## INFORMATION GIVEN:
'''

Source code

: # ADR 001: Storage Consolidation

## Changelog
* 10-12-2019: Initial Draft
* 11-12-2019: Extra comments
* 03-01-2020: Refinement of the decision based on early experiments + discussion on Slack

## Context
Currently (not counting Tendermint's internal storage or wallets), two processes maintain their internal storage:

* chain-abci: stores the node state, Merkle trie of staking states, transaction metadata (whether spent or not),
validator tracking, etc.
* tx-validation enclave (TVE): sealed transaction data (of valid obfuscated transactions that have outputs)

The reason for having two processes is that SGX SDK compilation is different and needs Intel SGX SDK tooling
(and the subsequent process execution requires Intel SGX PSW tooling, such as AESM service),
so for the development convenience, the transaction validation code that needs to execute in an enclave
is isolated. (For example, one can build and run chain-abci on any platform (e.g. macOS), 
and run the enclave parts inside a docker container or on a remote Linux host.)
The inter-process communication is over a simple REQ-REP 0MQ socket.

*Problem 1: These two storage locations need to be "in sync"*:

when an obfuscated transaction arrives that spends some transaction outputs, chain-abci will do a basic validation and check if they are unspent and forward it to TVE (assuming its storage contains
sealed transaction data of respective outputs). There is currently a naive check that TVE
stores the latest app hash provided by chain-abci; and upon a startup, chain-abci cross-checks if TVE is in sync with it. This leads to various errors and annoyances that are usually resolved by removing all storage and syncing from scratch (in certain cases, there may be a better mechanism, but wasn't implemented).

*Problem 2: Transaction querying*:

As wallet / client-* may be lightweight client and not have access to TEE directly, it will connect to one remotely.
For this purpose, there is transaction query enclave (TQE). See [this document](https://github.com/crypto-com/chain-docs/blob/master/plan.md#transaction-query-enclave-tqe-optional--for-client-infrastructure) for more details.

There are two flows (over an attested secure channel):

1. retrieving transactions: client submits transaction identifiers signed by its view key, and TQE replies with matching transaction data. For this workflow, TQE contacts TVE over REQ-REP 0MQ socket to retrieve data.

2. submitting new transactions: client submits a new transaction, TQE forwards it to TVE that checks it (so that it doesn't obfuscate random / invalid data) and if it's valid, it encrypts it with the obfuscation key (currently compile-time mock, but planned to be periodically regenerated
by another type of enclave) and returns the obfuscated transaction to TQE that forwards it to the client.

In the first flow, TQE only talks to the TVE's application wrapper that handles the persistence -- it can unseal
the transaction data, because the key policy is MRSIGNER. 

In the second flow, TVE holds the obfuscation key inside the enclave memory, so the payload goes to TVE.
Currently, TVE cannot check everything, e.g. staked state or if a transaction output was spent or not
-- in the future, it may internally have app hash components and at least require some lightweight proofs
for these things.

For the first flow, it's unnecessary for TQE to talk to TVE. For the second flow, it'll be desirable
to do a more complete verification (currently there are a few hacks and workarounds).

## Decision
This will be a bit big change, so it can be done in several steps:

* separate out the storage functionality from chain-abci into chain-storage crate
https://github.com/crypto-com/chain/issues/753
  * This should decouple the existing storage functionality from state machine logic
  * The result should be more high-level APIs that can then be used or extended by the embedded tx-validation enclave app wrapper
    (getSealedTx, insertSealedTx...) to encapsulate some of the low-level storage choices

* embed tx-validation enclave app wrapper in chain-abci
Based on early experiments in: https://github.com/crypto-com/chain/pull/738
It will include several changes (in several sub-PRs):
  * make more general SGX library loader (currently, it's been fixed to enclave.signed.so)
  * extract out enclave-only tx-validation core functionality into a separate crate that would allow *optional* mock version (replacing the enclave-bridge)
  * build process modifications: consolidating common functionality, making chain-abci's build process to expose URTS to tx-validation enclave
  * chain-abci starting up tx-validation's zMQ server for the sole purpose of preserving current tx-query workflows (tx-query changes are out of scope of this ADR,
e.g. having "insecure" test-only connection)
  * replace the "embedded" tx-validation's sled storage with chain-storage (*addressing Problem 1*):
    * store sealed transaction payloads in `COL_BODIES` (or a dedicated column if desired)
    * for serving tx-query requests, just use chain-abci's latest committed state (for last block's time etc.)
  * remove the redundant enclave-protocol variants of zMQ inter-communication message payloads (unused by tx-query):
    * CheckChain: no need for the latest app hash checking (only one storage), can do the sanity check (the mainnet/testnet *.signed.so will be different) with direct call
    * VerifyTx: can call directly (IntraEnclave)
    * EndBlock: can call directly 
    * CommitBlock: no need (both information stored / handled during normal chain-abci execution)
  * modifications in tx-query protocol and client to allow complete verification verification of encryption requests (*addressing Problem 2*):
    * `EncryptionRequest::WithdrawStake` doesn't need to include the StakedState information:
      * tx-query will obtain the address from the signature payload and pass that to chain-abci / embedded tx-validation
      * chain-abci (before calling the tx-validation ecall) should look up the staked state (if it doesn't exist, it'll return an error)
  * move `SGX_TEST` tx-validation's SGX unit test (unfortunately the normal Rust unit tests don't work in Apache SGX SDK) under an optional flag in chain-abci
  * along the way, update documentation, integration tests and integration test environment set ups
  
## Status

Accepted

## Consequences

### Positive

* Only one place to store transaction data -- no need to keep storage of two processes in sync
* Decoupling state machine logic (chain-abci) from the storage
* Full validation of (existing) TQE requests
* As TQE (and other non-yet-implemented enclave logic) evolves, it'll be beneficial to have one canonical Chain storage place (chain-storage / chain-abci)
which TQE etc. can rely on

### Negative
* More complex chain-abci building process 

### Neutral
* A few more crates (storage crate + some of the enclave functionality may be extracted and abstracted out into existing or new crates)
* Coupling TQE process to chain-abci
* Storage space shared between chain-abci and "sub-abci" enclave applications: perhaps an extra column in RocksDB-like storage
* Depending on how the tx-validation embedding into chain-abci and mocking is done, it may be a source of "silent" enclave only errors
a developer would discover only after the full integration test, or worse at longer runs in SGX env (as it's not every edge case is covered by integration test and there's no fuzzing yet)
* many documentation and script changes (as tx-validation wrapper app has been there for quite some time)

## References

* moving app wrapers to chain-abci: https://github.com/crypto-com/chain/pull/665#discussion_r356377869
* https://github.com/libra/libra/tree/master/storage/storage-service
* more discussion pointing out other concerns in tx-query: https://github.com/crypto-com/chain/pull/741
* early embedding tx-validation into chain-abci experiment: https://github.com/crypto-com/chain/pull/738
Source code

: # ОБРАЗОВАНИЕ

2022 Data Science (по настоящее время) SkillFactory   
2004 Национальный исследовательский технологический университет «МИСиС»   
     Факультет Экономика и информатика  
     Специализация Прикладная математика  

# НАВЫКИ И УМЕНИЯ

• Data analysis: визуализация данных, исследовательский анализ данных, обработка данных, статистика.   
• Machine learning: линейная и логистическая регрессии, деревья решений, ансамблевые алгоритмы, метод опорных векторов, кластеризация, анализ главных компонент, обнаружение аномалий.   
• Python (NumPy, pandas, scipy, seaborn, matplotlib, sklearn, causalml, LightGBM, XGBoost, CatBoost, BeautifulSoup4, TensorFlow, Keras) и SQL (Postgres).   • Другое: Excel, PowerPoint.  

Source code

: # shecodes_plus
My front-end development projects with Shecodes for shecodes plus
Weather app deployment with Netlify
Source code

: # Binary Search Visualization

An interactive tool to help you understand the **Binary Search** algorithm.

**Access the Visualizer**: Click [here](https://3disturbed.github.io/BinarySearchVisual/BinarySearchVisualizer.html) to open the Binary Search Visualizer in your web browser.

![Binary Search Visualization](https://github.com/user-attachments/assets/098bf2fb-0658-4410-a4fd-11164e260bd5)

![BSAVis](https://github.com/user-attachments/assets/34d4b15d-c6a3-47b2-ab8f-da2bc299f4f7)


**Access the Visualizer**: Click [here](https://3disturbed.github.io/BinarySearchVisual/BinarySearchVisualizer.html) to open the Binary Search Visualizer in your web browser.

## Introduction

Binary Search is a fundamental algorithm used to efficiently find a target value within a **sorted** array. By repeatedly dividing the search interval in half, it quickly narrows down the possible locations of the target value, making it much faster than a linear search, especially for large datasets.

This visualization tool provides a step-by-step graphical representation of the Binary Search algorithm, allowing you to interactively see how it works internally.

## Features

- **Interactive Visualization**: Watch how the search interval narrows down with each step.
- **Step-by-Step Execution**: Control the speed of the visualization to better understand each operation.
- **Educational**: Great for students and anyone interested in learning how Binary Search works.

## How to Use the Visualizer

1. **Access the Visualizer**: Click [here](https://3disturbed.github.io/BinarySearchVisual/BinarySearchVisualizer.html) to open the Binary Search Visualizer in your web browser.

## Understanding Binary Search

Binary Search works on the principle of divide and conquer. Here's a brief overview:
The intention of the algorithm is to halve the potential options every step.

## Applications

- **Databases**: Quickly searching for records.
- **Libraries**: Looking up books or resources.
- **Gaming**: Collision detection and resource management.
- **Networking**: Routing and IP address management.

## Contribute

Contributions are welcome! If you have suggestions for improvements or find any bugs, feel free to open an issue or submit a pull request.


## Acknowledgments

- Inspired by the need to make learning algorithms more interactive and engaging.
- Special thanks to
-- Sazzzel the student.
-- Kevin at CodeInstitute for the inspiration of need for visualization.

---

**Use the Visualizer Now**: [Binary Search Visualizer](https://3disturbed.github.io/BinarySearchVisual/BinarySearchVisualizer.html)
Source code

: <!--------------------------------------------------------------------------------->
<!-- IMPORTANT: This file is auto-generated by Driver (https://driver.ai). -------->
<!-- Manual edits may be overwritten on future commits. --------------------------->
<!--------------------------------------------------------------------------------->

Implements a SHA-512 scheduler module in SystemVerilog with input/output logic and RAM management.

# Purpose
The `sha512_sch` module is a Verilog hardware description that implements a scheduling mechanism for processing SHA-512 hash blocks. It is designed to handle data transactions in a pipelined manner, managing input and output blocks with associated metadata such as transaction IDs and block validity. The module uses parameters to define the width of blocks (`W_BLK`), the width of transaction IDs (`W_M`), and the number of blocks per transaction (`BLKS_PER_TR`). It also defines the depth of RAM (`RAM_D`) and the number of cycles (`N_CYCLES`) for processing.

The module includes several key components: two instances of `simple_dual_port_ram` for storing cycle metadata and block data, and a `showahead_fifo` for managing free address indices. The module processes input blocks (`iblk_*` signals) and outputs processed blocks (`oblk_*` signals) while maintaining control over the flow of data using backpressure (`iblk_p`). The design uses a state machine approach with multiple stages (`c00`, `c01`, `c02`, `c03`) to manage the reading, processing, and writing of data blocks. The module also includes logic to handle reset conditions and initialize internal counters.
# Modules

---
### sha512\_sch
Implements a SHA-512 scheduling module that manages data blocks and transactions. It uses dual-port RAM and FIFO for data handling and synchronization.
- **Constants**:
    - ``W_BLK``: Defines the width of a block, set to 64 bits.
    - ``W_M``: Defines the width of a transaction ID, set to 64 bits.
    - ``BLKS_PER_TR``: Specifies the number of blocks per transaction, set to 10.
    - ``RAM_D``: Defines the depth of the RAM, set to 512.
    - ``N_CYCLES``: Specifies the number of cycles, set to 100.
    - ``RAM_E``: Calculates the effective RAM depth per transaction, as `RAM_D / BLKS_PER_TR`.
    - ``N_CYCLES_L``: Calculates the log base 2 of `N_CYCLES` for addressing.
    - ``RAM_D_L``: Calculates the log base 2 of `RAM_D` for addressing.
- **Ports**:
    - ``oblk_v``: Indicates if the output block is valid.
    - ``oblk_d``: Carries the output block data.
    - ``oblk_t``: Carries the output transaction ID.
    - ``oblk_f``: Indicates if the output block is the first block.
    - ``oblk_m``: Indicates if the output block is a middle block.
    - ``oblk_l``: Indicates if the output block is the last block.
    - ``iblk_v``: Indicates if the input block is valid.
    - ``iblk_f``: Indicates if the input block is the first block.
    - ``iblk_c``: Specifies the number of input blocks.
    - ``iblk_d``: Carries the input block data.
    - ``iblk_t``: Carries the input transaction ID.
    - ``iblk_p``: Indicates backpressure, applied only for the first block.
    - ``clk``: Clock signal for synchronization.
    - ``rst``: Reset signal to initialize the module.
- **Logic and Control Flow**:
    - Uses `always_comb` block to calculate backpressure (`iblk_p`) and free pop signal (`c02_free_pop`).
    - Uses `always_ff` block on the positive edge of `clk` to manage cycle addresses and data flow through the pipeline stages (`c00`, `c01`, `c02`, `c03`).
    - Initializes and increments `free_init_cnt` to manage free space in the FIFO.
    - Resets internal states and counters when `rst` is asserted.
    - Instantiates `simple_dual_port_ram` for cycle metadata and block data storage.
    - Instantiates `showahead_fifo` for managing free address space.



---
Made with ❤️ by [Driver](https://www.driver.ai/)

'''

## AIM OF THE TASK:
Look through the material and copy each line that has "development".

## ANSWER AREA:
so for the development convenience, the transaction validation code that needs to execute in an enclave
My front-end development projects with Shecodes for shecodes plus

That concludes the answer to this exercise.